Data extracted from a collection

****************

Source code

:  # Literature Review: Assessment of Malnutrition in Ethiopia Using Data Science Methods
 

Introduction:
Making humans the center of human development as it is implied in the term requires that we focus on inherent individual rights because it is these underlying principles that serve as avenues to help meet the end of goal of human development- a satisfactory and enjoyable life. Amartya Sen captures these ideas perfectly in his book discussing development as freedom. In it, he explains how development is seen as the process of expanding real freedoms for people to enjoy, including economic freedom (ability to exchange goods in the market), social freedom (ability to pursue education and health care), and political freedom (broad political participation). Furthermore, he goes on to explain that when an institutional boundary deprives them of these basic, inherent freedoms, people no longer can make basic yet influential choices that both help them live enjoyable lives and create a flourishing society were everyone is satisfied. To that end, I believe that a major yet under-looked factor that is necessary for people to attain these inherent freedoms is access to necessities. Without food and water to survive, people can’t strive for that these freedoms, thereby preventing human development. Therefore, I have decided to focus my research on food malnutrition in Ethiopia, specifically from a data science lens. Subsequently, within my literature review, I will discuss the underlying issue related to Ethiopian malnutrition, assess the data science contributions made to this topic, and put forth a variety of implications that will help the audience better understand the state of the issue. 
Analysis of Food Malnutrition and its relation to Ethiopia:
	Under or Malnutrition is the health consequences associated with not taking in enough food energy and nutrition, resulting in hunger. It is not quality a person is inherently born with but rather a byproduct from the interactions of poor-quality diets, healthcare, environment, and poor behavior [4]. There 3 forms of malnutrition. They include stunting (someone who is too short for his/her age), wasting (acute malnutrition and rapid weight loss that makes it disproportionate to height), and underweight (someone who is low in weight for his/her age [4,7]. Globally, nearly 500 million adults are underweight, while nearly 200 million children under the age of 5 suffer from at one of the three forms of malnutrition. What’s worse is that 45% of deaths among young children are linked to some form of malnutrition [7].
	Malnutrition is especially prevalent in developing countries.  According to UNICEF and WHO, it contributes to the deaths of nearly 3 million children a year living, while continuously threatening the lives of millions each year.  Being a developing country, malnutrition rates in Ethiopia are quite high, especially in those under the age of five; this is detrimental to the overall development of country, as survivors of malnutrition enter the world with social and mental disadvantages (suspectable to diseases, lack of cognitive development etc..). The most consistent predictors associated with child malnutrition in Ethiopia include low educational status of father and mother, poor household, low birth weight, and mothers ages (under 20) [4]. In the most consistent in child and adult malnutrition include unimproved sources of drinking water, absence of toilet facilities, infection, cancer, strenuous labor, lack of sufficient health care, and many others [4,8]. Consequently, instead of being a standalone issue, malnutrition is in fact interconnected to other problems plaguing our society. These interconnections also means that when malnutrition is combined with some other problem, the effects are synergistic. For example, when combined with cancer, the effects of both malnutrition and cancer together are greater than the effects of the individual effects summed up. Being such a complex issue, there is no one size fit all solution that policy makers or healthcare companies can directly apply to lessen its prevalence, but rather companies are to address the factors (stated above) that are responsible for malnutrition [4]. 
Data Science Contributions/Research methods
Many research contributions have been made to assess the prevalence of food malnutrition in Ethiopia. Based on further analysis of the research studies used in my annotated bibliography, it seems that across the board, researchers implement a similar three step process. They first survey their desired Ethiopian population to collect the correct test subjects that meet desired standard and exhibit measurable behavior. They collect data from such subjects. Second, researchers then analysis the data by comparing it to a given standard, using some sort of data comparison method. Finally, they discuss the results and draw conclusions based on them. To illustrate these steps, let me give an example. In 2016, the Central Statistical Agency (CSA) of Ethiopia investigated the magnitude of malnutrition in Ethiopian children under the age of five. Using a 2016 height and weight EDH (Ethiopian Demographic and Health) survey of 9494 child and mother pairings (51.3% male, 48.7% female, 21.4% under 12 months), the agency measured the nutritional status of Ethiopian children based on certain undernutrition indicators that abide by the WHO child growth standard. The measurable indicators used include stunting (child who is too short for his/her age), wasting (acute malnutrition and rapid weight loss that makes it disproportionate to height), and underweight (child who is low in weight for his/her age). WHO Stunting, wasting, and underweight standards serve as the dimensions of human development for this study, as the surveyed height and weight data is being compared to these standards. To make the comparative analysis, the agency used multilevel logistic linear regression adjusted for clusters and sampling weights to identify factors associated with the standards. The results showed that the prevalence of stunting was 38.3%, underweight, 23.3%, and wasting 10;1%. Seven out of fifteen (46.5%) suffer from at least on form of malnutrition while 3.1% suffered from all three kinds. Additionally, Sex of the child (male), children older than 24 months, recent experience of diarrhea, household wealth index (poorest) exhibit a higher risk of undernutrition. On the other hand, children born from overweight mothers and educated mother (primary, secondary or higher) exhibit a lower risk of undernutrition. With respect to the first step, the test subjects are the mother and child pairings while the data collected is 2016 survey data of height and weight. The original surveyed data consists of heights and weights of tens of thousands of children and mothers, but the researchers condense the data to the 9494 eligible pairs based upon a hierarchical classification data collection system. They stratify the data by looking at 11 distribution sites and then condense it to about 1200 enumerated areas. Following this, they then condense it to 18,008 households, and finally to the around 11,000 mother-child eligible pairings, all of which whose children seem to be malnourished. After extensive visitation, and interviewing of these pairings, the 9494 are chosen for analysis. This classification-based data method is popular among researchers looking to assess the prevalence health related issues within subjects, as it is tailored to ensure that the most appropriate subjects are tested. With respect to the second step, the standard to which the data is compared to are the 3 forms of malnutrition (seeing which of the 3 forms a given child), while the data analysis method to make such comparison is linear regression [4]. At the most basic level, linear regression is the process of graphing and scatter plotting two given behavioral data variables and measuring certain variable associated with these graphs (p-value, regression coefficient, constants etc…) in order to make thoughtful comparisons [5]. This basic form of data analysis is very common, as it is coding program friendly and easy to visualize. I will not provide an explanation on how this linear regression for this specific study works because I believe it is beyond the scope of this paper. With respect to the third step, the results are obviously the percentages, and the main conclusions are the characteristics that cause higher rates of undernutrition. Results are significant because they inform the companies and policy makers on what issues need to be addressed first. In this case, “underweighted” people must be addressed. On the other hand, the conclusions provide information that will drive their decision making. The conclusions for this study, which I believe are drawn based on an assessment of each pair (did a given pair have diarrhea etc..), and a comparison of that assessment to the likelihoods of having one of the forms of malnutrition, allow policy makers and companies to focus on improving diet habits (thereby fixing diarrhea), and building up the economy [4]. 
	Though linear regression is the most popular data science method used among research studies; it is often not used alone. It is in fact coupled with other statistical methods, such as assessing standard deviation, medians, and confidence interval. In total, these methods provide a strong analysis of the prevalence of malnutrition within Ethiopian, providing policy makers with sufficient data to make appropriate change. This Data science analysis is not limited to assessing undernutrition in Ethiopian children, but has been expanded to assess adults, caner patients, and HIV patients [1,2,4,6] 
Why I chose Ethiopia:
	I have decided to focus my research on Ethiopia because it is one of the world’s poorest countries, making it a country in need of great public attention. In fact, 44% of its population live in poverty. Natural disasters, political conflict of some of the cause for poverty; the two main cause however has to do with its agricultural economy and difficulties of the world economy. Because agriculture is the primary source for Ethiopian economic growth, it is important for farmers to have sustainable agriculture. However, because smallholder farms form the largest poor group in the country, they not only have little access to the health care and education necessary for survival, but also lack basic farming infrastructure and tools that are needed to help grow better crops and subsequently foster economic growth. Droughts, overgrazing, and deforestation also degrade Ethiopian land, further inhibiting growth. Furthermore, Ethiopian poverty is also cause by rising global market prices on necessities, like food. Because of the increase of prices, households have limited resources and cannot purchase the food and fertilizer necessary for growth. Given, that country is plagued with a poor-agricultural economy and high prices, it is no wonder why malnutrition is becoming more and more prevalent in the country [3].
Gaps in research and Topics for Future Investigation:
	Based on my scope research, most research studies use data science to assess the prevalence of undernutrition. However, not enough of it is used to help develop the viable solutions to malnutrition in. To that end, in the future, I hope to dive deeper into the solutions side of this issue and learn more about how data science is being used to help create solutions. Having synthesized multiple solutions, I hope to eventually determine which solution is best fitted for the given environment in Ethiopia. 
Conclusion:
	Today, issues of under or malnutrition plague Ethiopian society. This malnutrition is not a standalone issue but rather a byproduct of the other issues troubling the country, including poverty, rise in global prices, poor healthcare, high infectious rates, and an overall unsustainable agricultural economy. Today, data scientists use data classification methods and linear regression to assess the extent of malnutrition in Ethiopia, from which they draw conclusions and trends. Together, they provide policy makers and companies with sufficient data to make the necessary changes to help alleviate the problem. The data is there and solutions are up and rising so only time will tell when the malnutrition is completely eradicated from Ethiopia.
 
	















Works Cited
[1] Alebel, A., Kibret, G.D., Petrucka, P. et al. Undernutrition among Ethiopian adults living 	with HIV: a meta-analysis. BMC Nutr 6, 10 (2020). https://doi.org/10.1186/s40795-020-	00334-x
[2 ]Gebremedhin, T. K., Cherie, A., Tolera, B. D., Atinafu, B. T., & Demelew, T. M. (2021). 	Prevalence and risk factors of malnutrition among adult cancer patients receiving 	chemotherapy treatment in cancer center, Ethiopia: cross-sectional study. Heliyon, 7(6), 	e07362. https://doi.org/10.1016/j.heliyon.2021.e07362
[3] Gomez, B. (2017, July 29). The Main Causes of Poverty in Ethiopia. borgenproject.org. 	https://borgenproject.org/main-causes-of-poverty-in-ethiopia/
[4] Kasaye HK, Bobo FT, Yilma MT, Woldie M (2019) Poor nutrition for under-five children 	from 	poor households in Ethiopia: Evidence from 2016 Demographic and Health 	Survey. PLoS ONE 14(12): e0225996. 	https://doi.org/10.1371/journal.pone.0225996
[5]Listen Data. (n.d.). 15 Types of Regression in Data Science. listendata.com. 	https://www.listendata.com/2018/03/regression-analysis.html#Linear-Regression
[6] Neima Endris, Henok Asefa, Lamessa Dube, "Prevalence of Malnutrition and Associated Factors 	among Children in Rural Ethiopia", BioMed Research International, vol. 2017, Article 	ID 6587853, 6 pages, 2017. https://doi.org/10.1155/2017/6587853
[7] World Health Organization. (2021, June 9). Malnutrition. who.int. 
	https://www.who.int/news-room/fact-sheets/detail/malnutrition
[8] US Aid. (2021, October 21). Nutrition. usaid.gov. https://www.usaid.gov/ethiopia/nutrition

****************

Copy exactly the stretch of data above from the line with "[4] Kasaye HK, Bobo" through the line with "[5]Listen Data. (n.d.).", and omit all other lines.

- **Output of the exercise**:
[4] Kasaye HK, Bobo FT, Yilma MT, Woldie M (2019) Poor nutrition for under-five children 	from 	poor households in Ethiopia: Evidence from 2016 Demographic and Health 	Survey. PLoS ONE 14(12): e0225996. 	https://doi.org/10.1371/journal.pone.0225996
[5]Listen Data. (n.d.). 15 Types of Regression in Data Science. listendata.com. 	https://www.listendata.com/2018/03/regression-analysis.html#Linear-Regression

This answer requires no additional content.